2 . PENSA AGLI USI CHE NE FARAI.

A cosa tieni utile e quali sono i tuoi gusti? Come viaggerai di solito con lui? Sempre prima in auto o in generale andrai direttamente da casa? Per tranquille passeggiate su un terreno liscio e uniforme o ti piace andare in campagna? E come abbiamo detto nel punto precedente, lo stile “Elegante, bello e chic, o estetico ma piuttosto pratico, sofferto e preparato per ogni trotto? Di taglio classico o moderno?

A seconda delle risposte a queste domande che devi fare, avremo un profilo di utilizzo e un diverso stile personale, che sarà un fattore determinante (sebbene non meno importante) per guidare la nostra scelta tra i diversi passeggini gemelli.

Se normalmente viaggi in auto, dovrai cercare un tipo di carrello che soddisfi le seguenti caratteristiche: naturalmente, quello che si inserisce nel bagagliaio (parleremo dell’importanza di calcolare lo spazio molto dopo), che si piega e si apre facilmente, che ha le maniglie per sollevarlo quando è piegato e, se possibile, che non pesa molto (tenendo presente che una sedia o un carrello doppio non peserà mai meno di 11 o 12 kg). partire in auto con il carrello sarà un’eccezione e solitamente la userai solo per camminare a piedi da casa, complimenti! Sei molto fortunato. Per te, scegliere un carrello sarà più facile, dal momento che non contatterà tanto il peso / volume o quanto facilmente è piegato.

A seconda dell’uso che stai per dargli: città, misto, campo o anche per correre con esso, possiamo classificarlo di utilizzo “silenzioso”, “intermedio” o “sportivo” e avrai diverse opzioni. Qualcosa da tenere a mente è il tipo di ruote (più grandi e solide, più sportive). Inoltre, le ruote anteriori fissate nella direzione di marcia fanno rotolare meglio l’auto su superfici irregolari (ci sono auto che hanno la possibilità di scegliere tra fisso o rotante, per ruotare di 360 °, che sono l’ideale). Allo stesso modo, più rilievi e borchie hanno il disegno della ruota, più preparati a lasciare l’asfalto. Infine devi cercare un uso più sportivo, il telaio del carrello è più solido.

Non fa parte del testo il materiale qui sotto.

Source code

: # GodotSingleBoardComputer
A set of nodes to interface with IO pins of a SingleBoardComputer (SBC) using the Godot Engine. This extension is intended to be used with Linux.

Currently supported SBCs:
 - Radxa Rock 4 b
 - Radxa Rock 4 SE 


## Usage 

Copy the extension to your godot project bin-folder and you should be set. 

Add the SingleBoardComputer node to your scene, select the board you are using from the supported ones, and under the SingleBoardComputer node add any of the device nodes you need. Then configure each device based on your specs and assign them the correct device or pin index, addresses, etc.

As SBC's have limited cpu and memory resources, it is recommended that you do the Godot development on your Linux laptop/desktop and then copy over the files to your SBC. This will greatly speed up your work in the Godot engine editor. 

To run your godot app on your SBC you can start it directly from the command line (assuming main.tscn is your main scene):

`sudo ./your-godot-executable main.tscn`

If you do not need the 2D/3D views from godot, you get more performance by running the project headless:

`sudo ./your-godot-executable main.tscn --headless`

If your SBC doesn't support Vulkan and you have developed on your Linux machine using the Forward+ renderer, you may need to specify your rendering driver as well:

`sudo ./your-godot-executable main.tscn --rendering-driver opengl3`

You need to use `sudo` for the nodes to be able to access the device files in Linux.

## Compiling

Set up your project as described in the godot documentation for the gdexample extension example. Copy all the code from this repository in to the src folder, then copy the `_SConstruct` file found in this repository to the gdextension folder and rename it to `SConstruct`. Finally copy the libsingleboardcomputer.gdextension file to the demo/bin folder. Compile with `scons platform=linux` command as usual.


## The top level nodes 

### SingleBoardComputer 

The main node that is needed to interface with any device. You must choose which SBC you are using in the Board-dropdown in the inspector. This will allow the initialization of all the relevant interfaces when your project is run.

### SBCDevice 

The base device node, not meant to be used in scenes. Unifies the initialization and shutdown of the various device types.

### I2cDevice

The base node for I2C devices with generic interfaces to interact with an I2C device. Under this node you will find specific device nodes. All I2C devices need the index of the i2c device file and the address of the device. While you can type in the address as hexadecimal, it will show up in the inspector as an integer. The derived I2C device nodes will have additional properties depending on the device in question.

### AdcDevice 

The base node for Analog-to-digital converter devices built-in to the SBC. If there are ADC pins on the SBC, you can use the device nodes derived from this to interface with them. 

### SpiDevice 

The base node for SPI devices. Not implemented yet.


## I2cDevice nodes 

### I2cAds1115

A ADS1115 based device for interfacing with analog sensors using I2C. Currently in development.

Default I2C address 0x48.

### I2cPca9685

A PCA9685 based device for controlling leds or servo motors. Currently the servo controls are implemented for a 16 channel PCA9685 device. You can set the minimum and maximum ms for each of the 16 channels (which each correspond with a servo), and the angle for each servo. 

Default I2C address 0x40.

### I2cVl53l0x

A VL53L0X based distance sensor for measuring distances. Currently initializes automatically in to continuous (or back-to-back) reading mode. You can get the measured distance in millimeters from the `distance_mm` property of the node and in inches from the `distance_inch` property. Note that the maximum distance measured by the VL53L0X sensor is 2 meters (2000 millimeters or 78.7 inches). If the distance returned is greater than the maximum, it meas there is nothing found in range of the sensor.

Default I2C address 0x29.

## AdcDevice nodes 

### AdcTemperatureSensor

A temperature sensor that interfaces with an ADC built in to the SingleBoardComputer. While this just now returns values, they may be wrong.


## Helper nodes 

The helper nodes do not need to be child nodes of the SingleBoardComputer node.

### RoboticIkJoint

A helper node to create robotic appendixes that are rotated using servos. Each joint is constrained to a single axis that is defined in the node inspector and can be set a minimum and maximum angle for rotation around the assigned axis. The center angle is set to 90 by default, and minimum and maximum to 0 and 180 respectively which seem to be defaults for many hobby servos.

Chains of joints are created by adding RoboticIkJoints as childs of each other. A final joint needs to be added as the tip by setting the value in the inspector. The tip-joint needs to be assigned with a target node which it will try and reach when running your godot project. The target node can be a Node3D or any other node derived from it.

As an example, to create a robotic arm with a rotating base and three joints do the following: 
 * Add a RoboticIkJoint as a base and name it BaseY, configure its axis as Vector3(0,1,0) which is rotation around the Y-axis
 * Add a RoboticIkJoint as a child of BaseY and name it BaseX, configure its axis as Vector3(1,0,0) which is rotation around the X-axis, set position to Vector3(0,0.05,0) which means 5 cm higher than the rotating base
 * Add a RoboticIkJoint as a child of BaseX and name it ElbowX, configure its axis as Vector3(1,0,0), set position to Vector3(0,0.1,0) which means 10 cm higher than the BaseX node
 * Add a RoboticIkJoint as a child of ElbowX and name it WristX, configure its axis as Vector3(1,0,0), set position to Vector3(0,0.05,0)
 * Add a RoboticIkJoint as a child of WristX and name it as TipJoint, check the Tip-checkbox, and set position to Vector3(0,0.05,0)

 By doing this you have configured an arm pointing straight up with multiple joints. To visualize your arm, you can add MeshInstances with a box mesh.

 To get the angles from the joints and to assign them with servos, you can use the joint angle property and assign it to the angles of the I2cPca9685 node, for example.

Un altro fattore da considerare è lo spazio per il carico di cui abbiamo bisogno (sempre, per sicurezza, rispettando il carico massimo consentito nel manuale di prodotto). Se pensiamo di usare la sedia per fare shopping con i bambini o fare un uso più sportivo, avremo bisogno di più spazio per il carico. Controlla anche il layout dei diversi spazi di carico e l’accessibilità con i bambini caricati sulla sedia doppia.

Un altro elemento che condiziona quanto un carrello sia pratico i materiali e le qualità che ha la parte tessile. A seconda di come lavabile (anche sfregando con un balletto senza dover lavare tutto) e facilmente rimovibile per metterlo in lavatrice, contribuirà a rendere tutto più confortevole.

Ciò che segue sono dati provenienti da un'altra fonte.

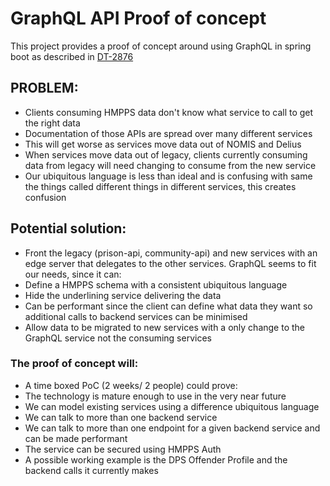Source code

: # GraphQL API Proof of concept

This project provides a proof of concept around using GraphQL in spring boot as described in 
[DT-2876](https://dsdmoj.atlassian.net/browse/DT-2876)

## PROBLEM:

- Clients consuming HMPPS data don't know what service to call to get the right data
- Documentation of those APIs are spread over many different services
- This will get worse as services move data out of NOMIS and Delius
- When services move data out of legacy, clients currently consuming data from legacy will need changing to consume from the new service
- Our ubiquitous language is less than ideal and is confusing with same the things called different things in different services, this creates confusion

## Potential solution:

- Front the legacy (prison-api, community-api) and new services with an edge server that delegates to the other services. GraphQL seems to fit our needs, since it can:
- Define a HMPPS schema with a consistent ubiquitous language
- Hide the underlining service delivering the data
- Can be performant since the client can define what data they want so additional calls to backend  services can be minimised
- Allow data to be migrated to new services with a only change to the GraphQL service not the consuming services

### The proof of concept will:

- A time boxed PoC (2 weeks/ 2 people) could prove:
- The technology is mature enough to use in the very near future
- We can model existing services using a difference ubiquitous language
- We can talk to more than one backend service
- We can talk to more than one endpoint for a given backend service and can be made performant
- The service can be secured using HMPPS Auth
- A possible working example is the DPS Offender Profile and the backend calls it currently makes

E infine dobbiamo valutare in che misura stiamo andando a fare un uso intensivo dato che se lo useremo molto ogni giorno, saremo in grado di ammortizzare qualcosa di più che ci assicura maggiore qualità / durata.

3. DECIDI SE VUOI SEDIE AFFIANCATE OPPURE IN FILA.

Esistono diversi tipi di sedie o carrelli gemelli, che sono suddivisi in due categorie principali: in linea o in parallelo Ognuno ha vantaggi e svantaggi, che dovrete valutare.

1. In linea (o tandem) ; con un bambino seduto di fronte all’altro. Questi carrelli sono stretti come un singolo carrello ma logicamente più lunghi (anche se non sempre il doppio)

Vantaggi del modello tandem

  • Passa attraverso tutte le porte.
  • Più facile da gestire per l’accesso ai negozi o ai locali con corridoi stretti.
  • Di solito hanno una grande superficie di archiviazione.
  • Alcuni modelli offrono la possibilità di combinazioni diverse (ad esempio, che i bambini sono seduti di fronte al i genitori o l’uno di fronte all’altro.)
  • Alcuni modelli offrono la possibilità di estrarre uno dei sedili, il che è comodo per quando si desidera uscire con uno dei gemelli.

Inconvenienti del modello in tandem

  • Di solito sono passeggini gemelli più pesanti.
  • Normalmente solo il sedile posteriore è completamente abbattuto (nel caso di auto con posti a diverse altezze, che vedremo in seguito).
  • Alcuni bambini potrebbero ribellarsi uscire e non voler sedersi sul sedile posteriore per non vedere l’intero paesaggio (nel caso di auto con posti a diverse altezze che non permettono di vedere quello sottostante, di cui parleremo più avanti).
  • Alcuni modelli non si adattano gli ascensori, perché sono eccessivamente lunghi.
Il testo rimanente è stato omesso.